Dans un processus de diffusion Raman, une onde pompe de pulsation ωP incidente sur une molécule est diffusée inélastiquement en une onde dite Stokes de pulsation ωS et une onde dite Anti-Stokes de pulsation ωAS. L’écart en fréquence entre les ondes générées et l’onde pompe dépend de la pulsation vibrationnelle moléculaire (de pulsation ΩR) de telle sorte que ωP - ωS = ωAS-ωP = ΩR. Dans une vision photonique du processus, les ondes Stokes et Anti-Stokes correspondent à une absorption à partir respectivement du niveau vibrationnel fondamental ou excité (Figure 1 A-B).
Le processus engendrant l’onde Anti-Stokes, partant du niveau vibrationnel excité (B), est beaucoup moins probable que le processus créant l’onde Stokes qui est le seul observé dans la pratique en Raman spontané. Une étude fine de la répartition spectrale des ondes Stokes renseigne sur les densités de liaisons chimiques présentes dans l’échantillon. Mise en oeuvre sur des tissus, la diffusion Raman spontanée peut apporter de précieuses informations dans la détection d’amas cancéreux [2].
Ce processus spontané de diffusion inélastique est très peu efficace comparé à la fluorescence et ne peut pas être mis en oeuvre à un niveau subcellulaire (les sections efficaces Raman sont de l’ordre de 10-30 cm2.s, à comparer avec la section efficace d’absorption à un photon d’un fluorophore qui atteint 10-16 cm2.s).
CARS
Il existe cependant une technique qui consiste à forcer l’excitation d’une liaison chimique spécifique par différence de fréquence. Ce processus d’optique non linéaire, dénommé CARS (coherent anti-Stokes raman scattering), est possible au point focal d’un objectif de microscope si les ondes pompe et Stokes vérifient ωP-ωS =ΩR et se recouvrent spatialement et temporellement [3]. Il se produit alors un mélange à quatre ondes qui conduit à l’émission d’une onde Anti-Stokes de pulsation ωAS = 2ωP-ωS(Figure 1C).
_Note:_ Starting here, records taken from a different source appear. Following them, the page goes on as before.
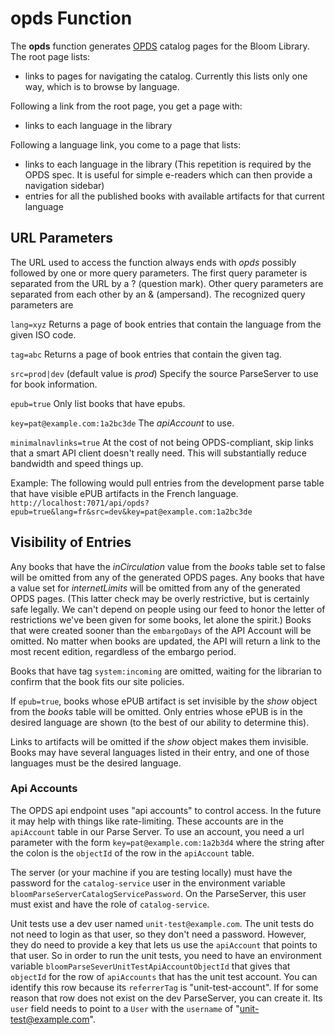 # opds Function

The **opds** function generates [OPDS](https://specs.opds.io/opds-1.2.html) catalog pages for the Bloom Library.
The root page lists:

- links to pages for navigating the catalog.
  Currently this lists only one way, which is to browse by language.

Following a link from the root page, you get a page with:

- links to each language in the library

Following a language link, you come to a page that lists:

- links to each language in the library (This repetition is required by the OPDS spec. It is useful for simple e-readers which can then provide a navigation sidebar)
- entries for all the published books with available artifacts for that current language

## URL Parameters

The URL used to access the function always ends with _opds_ possibly followed by one or more query parameters. The
first query parameter is separated from the URL by a ? (question mark). Other query parameters are separated from
each other by an & (ampersand). The recognized query parameters are

`lang=xyz` Returns a page of book entries that contain the language from the given ISO code.

`tag=abc` Returns a page of book entries that contain the given tag.

`src=prod|dev` (default value is _prod_) Specify the source ParseServer to use for book information.

`epub=true` Only list books that have epubs.

`key=pat@example.com:1a2bc3de` The _apiAccount_ to use.

`minimalnavlinks=true` At the cost of not being OPDS-compliant, skip links that a smart API client doesn't really need. This will substantially reduce bandwidth and speed things up.

Example:
The following would pull entries from the development parse table that have visible ePUB artifacts in the French language.
`http://localhost:7071/api/opds?epub=true&lang=fr&src=dev&key=pat@example.com:1a2bc3de`

## Visibility of Entries

Any books that have the _inCirculation_ value from the _books_ table set to false will be omitted from any of the
generated OPDS pages. Any books that have a value set for _internetLimits_ will be omitted from any of the
generated OPDS pages. (This latter check may be overly restrictive, but is certainly safe legally. We can't
depend on people using our feed to honor the letter of restrictions we've been given for some books, let alone
the spirit.) Books that were created sooner than the `embargoDays` of the API Account will be omitted. No matter when books are updated, the API will return a link to the most recent edition, regardless of the embargo period.

Books that have tag `system:incoming` are omitted, waiting for the librarian to confirm that the book fits our site policies.

If `epub=true`, books whose ePUB artifact is set invisible by the _show_ object from the _books_ table
will be omitted. Only entries whose ePUB is in the desired language are shown (to the best of our ability to
determine this).

Links to artifacts will be omitted if the _show_ object makes them invisible. Books may have several languages listed
in their entry, and one of those languages must be the desired language.

### Api Accounts

The OPDS api endpoint uses "api accounts" to control access. In the future it may help with things like rate-limiting. These accounts are in the `apiAccount` table in our Parse Server. To use an account, you need a url parameter with the form `key=pat@example.com:1a2b3d4` where the string after the colon is the `objectId` of the row in the `apiAccount` table.

The server (or your machine if you are testing locally) must have the password for the `catalog-service` user in the environment variable `bloomParseServerCatalogServicePassword`. On the ParseServer, this user must exist and have the role of `catalog-service`.

Unit tests use a dev user named `unit-test@example.com`. The unit tests do not need to login as that user, so they don't need a password. However, they do need to provide a key that lets us use the `apiAccount` that points to that user. So in order to run the unit tests, you need to have an environment variable `bloomParseSeverUnitTestApiAccountObjectId` that gives that `objectId` for the row of `apiAccounts` that has the unit test account. You can identify this row because its `referrerTag` is "unit-test-account". If for some reason that row does not exist on the dev ParseServer, you can create it. Its `user` field needs to point to a `User` with the `username` of "unit-test@example.com".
CARS est beaucoup plus efficace (ce gain ce situe autour de 106) que le processus de diffusion Raman spontanée Stokes (Figure 1A) car la vibration moléculaire est spécifiquement forcée par différence de fréquence. Il est d’autre part sélectif car, contrairement au cas spontané, il est possible de cibler la liaison chimique d’intérêt en ajustant la différence de fréquence ωP-ωS.
Comme l’absorption à deux photons, CARS est un processus multiphotonique (il utilise deux photons pompes à ωP et un photon Stokes à ωS) qui est d’autant plus probable que les champs optiques sont forts. CARS requiert donc l’utilisation de lasers impulsionnels et, comme en fluorescence à deux photons, ne se produit qu’au foyer d’un l’objectif de microscope qui sert à focaliser les champs pompe et Stokes dans l’échantillon ; ce point de focalisation définit intrinsèquement un « volume de collection » qui permet d’obtenir par balayage des images tridimensionnelles.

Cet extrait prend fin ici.